What to work on:
Search the entries for lines that contain the word "height", and report each one found.

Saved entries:
================================

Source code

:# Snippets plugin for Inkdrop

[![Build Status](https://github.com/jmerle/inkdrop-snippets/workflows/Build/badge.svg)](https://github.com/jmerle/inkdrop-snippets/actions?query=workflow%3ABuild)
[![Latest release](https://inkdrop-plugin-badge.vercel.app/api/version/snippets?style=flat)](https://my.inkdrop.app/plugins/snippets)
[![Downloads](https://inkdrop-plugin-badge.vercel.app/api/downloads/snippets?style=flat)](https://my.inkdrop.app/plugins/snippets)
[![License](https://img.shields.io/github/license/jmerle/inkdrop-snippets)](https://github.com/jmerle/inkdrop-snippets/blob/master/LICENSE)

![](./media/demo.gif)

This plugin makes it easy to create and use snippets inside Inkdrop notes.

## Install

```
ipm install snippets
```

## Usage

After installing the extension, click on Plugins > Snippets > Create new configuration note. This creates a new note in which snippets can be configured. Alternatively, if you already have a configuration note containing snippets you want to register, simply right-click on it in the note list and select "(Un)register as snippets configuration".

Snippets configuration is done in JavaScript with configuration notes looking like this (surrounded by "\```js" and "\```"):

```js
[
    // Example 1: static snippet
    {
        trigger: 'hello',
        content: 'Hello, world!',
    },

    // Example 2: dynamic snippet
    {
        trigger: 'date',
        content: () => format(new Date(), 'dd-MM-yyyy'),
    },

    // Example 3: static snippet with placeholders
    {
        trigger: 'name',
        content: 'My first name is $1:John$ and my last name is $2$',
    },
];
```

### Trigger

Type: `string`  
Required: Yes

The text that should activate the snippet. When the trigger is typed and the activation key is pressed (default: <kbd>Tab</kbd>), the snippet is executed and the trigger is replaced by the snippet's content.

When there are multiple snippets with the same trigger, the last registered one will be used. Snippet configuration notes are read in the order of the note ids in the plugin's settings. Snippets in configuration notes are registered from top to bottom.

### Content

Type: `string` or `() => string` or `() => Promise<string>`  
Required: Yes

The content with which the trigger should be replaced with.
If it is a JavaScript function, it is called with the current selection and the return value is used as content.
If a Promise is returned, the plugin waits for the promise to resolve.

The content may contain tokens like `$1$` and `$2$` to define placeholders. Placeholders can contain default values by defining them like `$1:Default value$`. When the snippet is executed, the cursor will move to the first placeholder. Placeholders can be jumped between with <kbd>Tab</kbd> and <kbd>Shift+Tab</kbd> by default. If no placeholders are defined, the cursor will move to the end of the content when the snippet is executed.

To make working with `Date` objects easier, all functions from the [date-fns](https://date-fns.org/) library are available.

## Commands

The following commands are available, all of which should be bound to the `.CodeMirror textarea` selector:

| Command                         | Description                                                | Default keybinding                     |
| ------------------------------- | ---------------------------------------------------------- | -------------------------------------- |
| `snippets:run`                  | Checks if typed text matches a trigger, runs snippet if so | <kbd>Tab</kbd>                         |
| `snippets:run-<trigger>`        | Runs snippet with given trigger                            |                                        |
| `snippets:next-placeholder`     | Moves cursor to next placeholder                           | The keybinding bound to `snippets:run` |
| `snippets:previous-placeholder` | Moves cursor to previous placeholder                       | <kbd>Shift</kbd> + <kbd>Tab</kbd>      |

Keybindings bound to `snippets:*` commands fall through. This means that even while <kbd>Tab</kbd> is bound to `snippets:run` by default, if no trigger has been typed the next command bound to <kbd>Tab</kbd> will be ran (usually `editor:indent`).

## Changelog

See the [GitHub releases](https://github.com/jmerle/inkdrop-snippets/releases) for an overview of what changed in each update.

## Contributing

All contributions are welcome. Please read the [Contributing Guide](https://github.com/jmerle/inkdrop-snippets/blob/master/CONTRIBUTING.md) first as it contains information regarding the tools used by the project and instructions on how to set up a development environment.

================================

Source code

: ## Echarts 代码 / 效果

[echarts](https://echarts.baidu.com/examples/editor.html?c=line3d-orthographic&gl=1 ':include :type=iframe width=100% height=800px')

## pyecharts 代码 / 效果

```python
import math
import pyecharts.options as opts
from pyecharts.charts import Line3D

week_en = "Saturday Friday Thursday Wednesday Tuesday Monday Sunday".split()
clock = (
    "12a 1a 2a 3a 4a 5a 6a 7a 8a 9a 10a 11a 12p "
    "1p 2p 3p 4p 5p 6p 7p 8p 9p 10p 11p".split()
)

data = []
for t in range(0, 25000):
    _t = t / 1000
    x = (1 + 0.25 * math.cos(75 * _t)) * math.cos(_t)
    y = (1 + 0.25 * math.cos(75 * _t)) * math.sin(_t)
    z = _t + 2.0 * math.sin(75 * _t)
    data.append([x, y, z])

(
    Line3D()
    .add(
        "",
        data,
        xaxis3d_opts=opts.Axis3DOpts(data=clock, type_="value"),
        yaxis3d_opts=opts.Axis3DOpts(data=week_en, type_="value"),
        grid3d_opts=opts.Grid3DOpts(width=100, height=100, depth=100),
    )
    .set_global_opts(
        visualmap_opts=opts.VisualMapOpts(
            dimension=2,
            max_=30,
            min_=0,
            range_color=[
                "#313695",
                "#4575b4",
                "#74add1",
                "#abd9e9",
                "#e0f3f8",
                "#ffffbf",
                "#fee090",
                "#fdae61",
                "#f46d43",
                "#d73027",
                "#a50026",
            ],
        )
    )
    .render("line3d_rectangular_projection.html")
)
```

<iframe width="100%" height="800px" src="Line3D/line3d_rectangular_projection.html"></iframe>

================================

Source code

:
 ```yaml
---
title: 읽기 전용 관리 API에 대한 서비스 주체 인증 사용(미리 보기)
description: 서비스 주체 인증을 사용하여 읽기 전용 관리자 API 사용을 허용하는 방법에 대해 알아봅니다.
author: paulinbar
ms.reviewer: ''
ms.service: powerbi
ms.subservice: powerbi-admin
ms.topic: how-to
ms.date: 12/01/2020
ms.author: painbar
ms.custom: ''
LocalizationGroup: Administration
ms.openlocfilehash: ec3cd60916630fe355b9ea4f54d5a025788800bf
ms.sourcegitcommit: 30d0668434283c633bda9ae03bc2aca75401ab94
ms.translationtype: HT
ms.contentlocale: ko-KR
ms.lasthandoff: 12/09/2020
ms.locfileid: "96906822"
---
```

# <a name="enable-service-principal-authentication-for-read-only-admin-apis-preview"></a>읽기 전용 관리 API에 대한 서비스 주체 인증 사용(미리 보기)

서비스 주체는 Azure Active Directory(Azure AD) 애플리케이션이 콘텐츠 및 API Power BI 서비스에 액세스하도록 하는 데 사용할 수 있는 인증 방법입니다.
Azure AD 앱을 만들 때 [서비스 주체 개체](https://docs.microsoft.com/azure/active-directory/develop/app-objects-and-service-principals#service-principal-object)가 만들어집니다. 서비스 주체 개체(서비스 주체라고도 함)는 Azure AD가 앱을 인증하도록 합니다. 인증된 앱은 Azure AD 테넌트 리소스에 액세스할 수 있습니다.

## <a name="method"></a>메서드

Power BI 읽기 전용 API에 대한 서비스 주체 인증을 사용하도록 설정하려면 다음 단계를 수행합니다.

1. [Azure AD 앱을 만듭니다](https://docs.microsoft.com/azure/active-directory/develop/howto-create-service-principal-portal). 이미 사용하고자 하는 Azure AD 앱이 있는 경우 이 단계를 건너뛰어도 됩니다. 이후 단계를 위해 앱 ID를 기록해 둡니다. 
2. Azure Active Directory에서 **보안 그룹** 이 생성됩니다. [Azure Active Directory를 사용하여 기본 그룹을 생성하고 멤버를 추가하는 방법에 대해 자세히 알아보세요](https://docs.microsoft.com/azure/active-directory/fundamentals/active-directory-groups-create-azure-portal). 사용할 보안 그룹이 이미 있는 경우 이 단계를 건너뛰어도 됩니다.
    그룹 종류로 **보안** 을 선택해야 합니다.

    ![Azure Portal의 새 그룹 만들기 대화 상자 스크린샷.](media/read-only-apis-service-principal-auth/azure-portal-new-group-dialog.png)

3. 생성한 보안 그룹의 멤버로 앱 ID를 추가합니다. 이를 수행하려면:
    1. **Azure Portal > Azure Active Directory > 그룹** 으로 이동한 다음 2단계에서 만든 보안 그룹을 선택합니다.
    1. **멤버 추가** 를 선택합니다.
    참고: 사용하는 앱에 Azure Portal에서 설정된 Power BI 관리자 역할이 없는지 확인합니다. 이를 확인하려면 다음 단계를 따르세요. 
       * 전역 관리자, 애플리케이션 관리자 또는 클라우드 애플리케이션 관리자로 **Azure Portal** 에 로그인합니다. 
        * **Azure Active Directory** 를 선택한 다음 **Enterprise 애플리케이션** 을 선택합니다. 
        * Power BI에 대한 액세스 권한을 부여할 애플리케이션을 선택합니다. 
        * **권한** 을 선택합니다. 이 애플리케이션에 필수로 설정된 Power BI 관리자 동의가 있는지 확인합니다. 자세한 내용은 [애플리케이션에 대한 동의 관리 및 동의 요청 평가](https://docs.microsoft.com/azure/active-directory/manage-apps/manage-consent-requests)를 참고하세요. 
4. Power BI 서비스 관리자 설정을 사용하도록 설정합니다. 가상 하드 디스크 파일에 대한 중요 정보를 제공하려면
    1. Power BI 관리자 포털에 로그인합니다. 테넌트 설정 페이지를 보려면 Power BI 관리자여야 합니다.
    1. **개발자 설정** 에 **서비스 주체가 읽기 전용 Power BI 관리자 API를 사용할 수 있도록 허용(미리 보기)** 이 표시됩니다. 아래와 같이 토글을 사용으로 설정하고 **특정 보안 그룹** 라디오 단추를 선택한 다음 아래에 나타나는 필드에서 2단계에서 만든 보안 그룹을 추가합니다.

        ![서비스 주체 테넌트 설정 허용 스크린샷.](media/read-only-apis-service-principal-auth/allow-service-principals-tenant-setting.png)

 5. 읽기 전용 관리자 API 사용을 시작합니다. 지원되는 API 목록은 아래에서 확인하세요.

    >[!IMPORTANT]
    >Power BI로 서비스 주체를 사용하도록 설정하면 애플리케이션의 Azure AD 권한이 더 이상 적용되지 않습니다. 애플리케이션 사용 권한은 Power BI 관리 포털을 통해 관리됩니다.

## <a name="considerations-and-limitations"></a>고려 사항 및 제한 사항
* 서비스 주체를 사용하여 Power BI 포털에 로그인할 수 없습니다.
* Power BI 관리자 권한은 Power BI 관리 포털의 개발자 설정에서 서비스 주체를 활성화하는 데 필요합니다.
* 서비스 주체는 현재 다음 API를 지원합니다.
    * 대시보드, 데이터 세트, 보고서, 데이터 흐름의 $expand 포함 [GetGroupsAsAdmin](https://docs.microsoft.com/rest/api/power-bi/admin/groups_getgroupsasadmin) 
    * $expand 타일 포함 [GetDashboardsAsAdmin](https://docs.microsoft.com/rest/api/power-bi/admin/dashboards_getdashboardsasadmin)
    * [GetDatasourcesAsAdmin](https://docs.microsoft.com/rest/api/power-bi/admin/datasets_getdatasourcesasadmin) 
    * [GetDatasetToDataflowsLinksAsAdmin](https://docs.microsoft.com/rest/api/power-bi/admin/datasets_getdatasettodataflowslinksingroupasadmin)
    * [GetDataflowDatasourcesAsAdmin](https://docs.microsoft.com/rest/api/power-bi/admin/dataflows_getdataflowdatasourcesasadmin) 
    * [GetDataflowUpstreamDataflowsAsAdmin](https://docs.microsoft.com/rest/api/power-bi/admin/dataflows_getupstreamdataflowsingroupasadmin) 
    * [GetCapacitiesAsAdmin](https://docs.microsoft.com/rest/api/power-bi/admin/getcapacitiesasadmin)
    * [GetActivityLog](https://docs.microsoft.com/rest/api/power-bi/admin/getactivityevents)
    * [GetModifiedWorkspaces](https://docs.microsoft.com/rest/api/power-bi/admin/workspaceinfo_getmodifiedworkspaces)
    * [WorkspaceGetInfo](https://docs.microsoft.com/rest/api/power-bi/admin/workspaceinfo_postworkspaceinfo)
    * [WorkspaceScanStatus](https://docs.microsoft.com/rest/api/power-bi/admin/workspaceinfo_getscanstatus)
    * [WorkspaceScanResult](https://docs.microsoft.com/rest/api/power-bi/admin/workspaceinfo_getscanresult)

================================

Exercise result:
[echarts](https://echarts.baidu.com/examples/editor.html?c=line3d-orthographic&gl=1 ':include :type=iframe width=100% height=800px')
        grid3d_opts=opts.Grid3DOpts(width=100, height=100, depth=100),
<iframe width="100%" height="800px" src="Line3D/line3d_rectangular_projection.html"></iframe>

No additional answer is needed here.